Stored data

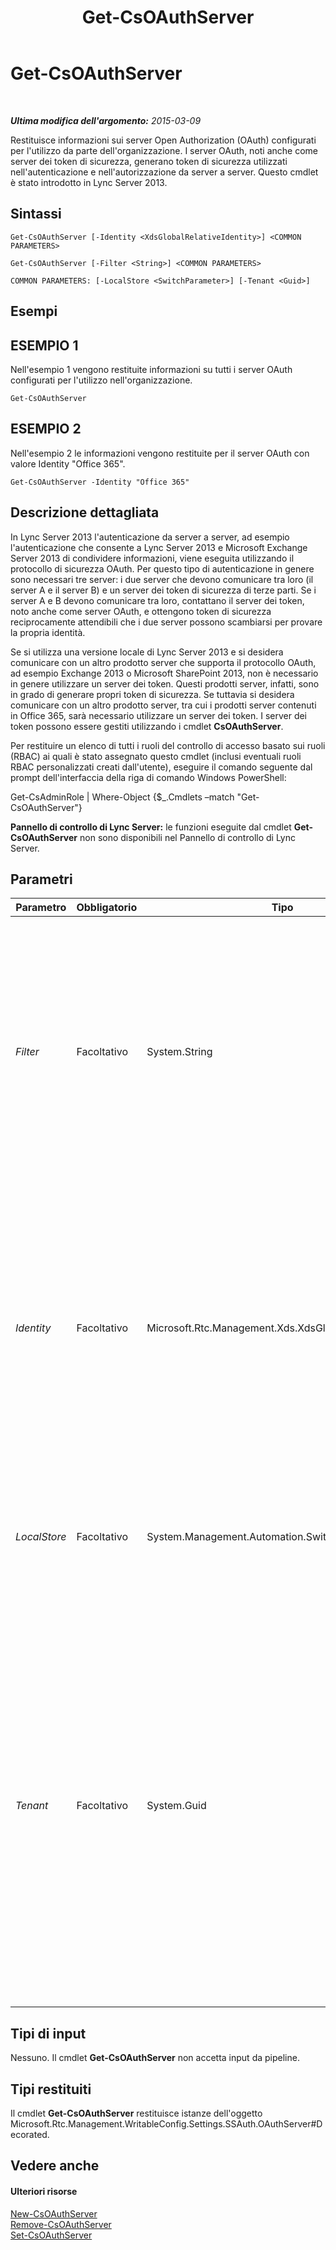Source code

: ﻿---
title: Get-CsOAuthServer
TOCTitle: Get-CsOAuthServer
ms:assetid: c2a61eb0-cdff-4069-99e4-2bdf42812f47
ms:mtpsurl: https://technet.microsoft.com/it-it/library/JJ205238(v=OCS.15)
ms:contentKeyID: 49301901
ms.date: 08/24/2015
mtps_version: v=OCS.15
ms.translationtype: HT
---

# Get-CsOAuthServer

 

_**Ultima modifica dell'argomento:** 2015-03-09_

Restituisce informazioni sui server Open Authorization (OAuth) configurati per l'utilizzo da parte dell'organizzazione. I server OAuth, noti anche come server dei token di sicurezza, generano token di sicurezza utilizzati nell'autenticazione e nell'autorizzazione da server a server. Questo cmdlet è stato introdotto in Lync Server 2013.

## Sintassi

    Get-CsOAuthServer [-Identity <XdsGlobalRelativeIdentity>] <COMMON PARAMETERS>

    Get-CsOAuthServer [-Filter <String>] <COMMON PARAMETERS>

    COMMON PARAMETERS: [-LocalStore <SwitchParameter>] [-Tenant <Guid>]

## Esempi

## ESEMPIO 1

Nell'esempio 1 vengono restituite informazioni su tutti i server OAuth configurati per l'utilizzo nell'organizzazione.

    Get-CsOAuthServer

## ESEMPIO 2

Nell'esempio 2 le informazioni vengono restituite per il server OAuth con valore Identity "Office 365".

    Get-CsOAuthServer -Identity "Office 365"

## Descrizione dettagliata

In Lync Server 2013 l'autenticazione da server a server, ad esempio l'autenticazione che consente a Lync Server 2013 e Microsoft Exchange Server 2013 di condividere informazioni, viene eseguita utilizzando il protocollo di sicurezza OAuth. Per questo tipo di autenticazione in genere sono necessari tre server: i due server che devono comunicare tra loro (il server A e il server B) e un server dei token di sicurezza di terze parti. Se i server A e B devono comunicare tra loro, contattano il server dei token, noto anche come server OAuth, e ottengono token di sicurezza reciprocamente attendibili che i due server possono scambiarsi per provare la propria identità.

Se si utilizza una versione locale di Lync Server 2013 e si desidera comunicare con un altro prodotto server che supporta il protocollo OAuth, ad esempio Exchange 2013 o Microsoft SharePoint 2013, non è necessario in genere utilizzare un server dei token. Questi prodotti server, infatti, sono in grado di generare propri token di sicurezza. Se tuttavia si desidera comunicare con un altro prodotto server, tra cui i prodotti server contenuti in Office 365, sarà necessario utilizzare un server dei token. I server dei token possono essere gestiti utilizzando i cmdlet **CsOAuthServer**.

Per restituire un elenco di tutti i ruoli del controllo di accesso basato sui ruoli (RBAC) ai quali è stato assegnato questo cmdlet (inclusi eventuali ruoli RBAC personalizzati creati dall'utente), eseguire il comando seguente dal prompt dell'interfaccia della riga di comando Windows PowerShell:

Get-CsAdminRole | Where-Object {$\_.Cmdlets –match "Get-CsOAuthServer"}

**Pannello di controllo di Lync Server:** le funzioni eseguite dal cmdlet **Get-CsOAuthServer** non sono disponibili nel Pannello di controllo di Lync Server.

## Parametri


<table>
<colgroup>
<col style="width: 25%" />
<col style="width: 25%" />
<col style="width: 25%" />
<col style="width: 25%" />
</colgroup>
<thead>
<tr class="header">
<th>Parametro</th>
<th>Obbligatorio</th>
<th>Tipo</th>
<th>Descrizione</th>
</tr>
</thead>
<tbody>
<tr class="odd">
<td><p><em>Filter</em></p></td>
<td><p>Facoltativo</p></td>
<td><p>System.String</p></td>
<td><p>Consente di utilizzare i caratteri jolly per restituire uno o più server OAuth. Ad esempio, per restituire tutti i server OAuth aventi un valore Identity contenente il valore stringa &quot;Microsoft&quot;, utilizzare la sintassi seguente:</p>
<p>-Filter &quot;*Microsoft*&quot;</p></td>
</tr>
<tr class="even">
<td><p><em>Identity</em></p></td>
<td><p>Facoltativo</p></td>
<td><p>Microsoft.Rtc.Management.Xds.XdsGlobalRelativeIdentity</p></td>
<td><p>Identificatore univoco per il server OAuth da restituire. Esempio:</p>
<p>-Identity &quot;Office 365&quot;</p>
<p>Se né il parametro Identity né il parametro Filter vengono inclusi nel comando, il cmdlet <strong>Get-CsOAuthServer</strong> restituirà informazioni su tutti i server OAuth.</p></td>
</tr>
<tr class="odd">
<td><p><em>LocalStore</em></p></td>
<td><p>Facoltativo</p></td>
<td><p>System.Management.Automation.SwitchParameter</p></td>
<td><p>Recupera il dati del servizio OAuth dalla replica locale dell'Archivio di gestione centrale anziché dall'archivio stesso.</p></td>
</tr>
<tr class="even">
<td><p><em>Tenant</em></p></td>
<td><p>Facoltativo</p></td>
<td><p>System.Guid</p></td>
<td><p>Identificatore univoco globale (GUID) dell'account tenant di Skype for Business online di cui è necessario recuperare le impostazioni del server OAuth.</p>
<p>Esempio:</p>
<p>–Tenant &quot;38aad667-af54-4397-aaa7-e94c79ec2308&quot;</p>
<p>È possibile restituire l'ID di ogni tenant eseguendo questo comando:</p>
<p>Get-CsTenant | Select-Object DisplayName, TenantID</p></td>
</tr>
</tbody>
</table>


## Tipi di input

Nessuno. Il cmdlet **Get-CsOAuthServer** non accetta input da pipeline.

## Tipi restituiti

Il cmdlet **Get-CsOAuthServer** restituisce istanze dell'oggetto Microsoft.Rtc.Management.WritableConfig.Settings.SSAuth.OAuthServer\#Decorated.

## Vedere anche

#### Ulteriori risorse

[New-CsOAuthServer](new-csoauthserver.md)  
[Remove-CsOAuthServer](remove-csoauthserver.md)  
[Set-CsOAuthServer](set-csoauthserver.md)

• _TASK BRIEF_
The answer must be every line from the records above that contains "vengono".

• _WRITTEN ANSWER_
Nell'esempio 1 vengono restituite informazioni su tutti i server OAuth configurati per l'utilizzo nell'organizzazione.
Nell'esempio 2 le informazioni vengono restituite per il server OAuth con valore Identity "Office 365".
<p>Se né il parametro Identity né il parametro Filter vengono inclusi nel comando, il cmdlet <strong>Get-CsOAuthServer</strong> restituirà informazioni su tutti i server OAuth.</p></td>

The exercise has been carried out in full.